Your instructions: Identify the lines in the data below that contain "container" and give only how many there are.

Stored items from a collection
>>>

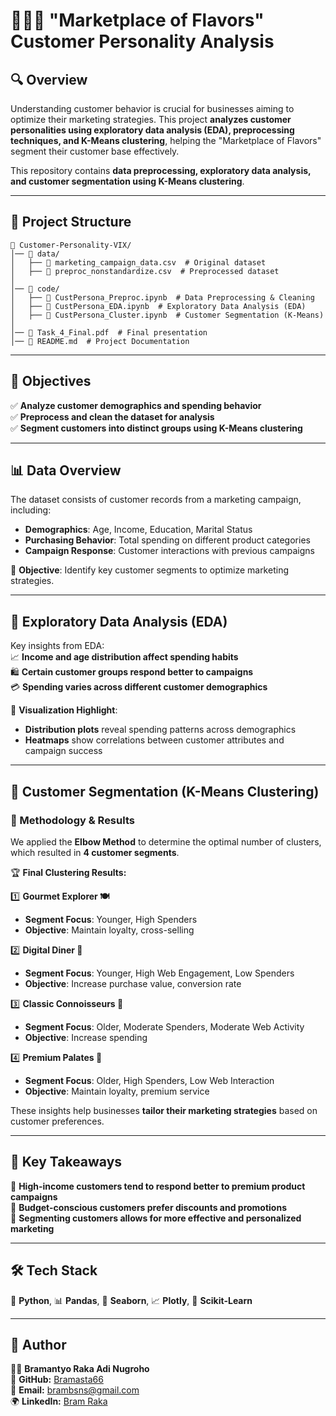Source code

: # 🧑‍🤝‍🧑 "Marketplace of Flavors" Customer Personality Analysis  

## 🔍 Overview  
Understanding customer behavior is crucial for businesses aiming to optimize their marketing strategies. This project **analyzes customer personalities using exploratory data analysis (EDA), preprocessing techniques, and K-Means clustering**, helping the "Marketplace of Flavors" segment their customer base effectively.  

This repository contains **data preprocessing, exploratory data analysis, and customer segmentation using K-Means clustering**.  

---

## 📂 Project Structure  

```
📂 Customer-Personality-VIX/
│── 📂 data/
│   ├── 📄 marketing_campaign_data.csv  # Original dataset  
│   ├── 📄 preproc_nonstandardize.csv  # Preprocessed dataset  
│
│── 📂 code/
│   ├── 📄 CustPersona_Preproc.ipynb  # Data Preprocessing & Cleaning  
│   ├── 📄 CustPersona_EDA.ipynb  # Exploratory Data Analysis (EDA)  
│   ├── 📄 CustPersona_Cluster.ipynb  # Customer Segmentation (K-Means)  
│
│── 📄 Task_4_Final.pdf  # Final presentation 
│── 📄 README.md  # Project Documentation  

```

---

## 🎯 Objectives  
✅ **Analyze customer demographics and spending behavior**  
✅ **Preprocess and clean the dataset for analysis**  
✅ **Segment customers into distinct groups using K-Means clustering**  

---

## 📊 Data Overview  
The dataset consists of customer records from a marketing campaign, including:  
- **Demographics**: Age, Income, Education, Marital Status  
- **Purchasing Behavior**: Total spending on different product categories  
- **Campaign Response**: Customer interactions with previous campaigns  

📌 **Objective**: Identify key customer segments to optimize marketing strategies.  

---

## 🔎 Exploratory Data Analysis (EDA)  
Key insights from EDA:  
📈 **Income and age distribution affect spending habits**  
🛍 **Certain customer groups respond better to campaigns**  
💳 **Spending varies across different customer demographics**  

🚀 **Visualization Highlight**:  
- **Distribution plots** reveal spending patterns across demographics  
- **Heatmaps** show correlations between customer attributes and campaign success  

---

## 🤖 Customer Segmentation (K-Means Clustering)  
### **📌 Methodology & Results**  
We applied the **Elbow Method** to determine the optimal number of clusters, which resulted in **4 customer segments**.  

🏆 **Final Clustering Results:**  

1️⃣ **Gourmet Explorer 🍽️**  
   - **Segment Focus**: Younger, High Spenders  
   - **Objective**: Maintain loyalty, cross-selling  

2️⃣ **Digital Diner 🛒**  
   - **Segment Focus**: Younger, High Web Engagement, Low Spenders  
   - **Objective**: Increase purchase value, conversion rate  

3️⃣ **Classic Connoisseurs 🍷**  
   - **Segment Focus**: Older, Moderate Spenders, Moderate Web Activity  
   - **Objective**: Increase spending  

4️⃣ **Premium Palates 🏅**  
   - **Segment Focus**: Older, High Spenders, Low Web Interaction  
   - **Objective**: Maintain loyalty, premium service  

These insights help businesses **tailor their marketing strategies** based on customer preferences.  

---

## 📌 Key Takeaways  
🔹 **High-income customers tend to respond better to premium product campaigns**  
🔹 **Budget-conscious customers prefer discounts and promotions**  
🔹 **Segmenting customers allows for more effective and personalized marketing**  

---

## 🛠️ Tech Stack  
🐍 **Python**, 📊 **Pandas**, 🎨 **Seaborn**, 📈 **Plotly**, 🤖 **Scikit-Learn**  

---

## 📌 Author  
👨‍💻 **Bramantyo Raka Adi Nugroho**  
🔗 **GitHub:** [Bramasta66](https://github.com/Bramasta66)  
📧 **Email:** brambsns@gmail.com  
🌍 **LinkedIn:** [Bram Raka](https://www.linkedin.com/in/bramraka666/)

<<<
>>>

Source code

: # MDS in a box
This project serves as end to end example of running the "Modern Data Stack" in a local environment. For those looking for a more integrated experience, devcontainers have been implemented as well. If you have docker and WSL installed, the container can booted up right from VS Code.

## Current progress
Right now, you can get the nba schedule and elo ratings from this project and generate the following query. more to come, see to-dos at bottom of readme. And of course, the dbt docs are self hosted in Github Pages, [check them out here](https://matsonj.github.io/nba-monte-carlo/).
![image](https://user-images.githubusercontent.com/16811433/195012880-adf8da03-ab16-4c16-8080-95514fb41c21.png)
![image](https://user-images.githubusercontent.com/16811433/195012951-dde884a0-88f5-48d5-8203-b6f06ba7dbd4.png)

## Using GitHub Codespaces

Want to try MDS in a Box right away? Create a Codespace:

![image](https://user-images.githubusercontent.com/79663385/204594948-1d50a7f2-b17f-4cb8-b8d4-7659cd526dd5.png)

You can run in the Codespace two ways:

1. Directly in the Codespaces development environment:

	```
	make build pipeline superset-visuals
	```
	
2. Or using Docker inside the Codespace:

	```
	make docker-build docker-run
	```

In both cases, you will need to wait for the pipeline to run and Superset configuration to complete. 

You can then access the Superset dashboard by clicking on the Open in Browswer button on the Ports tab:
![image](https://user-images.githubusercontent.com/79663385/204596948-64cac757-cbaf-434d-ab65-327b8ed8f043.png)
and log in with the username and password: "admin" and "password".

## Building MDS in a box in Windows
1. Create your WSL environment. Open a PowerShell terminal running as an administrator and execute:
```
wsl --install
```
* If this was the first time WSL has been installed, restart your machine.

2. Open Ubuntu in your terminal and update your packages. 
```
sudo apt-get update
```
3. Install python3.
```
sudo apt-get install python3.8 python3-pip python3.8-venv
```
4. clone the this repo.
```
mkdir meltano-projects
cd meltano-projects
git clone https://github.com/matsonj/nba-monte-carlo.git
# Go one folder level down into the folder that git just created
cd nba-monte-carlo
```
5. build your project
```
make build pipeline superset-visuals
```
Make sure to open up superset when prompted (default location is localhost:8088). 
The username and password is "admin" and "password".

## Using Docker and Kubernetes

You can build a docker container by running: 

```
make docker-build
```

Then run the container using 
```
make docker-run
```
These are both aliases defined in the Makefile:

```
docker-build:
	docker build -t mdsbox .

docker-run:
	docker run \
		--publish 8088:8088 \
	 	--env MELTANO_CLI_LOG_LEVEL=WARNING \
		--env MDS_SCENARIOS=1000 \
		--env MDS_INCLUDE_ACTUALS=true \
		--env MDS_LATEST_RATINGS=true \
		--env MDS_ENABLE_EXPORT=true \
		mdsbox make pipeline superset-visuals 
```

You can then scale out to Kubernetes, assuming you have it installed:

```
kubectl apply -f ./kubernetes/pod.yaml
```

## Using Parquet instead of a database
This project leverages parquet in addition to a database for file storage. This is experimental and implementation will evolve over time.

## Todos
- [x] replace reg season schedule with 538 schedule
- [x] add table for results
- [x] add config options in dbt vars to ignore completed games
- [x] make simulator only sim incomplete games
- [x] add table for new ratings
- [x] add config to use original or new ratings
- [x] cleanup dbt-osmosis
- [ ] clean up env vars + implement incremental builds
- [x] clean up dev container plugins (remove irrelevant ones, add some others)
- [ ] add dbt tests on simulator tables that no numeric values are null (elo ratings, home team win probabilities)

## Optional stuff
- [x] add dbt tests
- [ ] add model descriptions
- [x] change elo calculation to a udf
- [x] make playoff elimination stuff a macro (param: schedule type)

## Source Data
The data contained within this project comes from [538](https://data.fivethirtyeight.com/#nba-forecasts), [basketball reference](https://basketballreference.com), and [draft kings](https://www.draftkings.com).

<<<

Response below: 4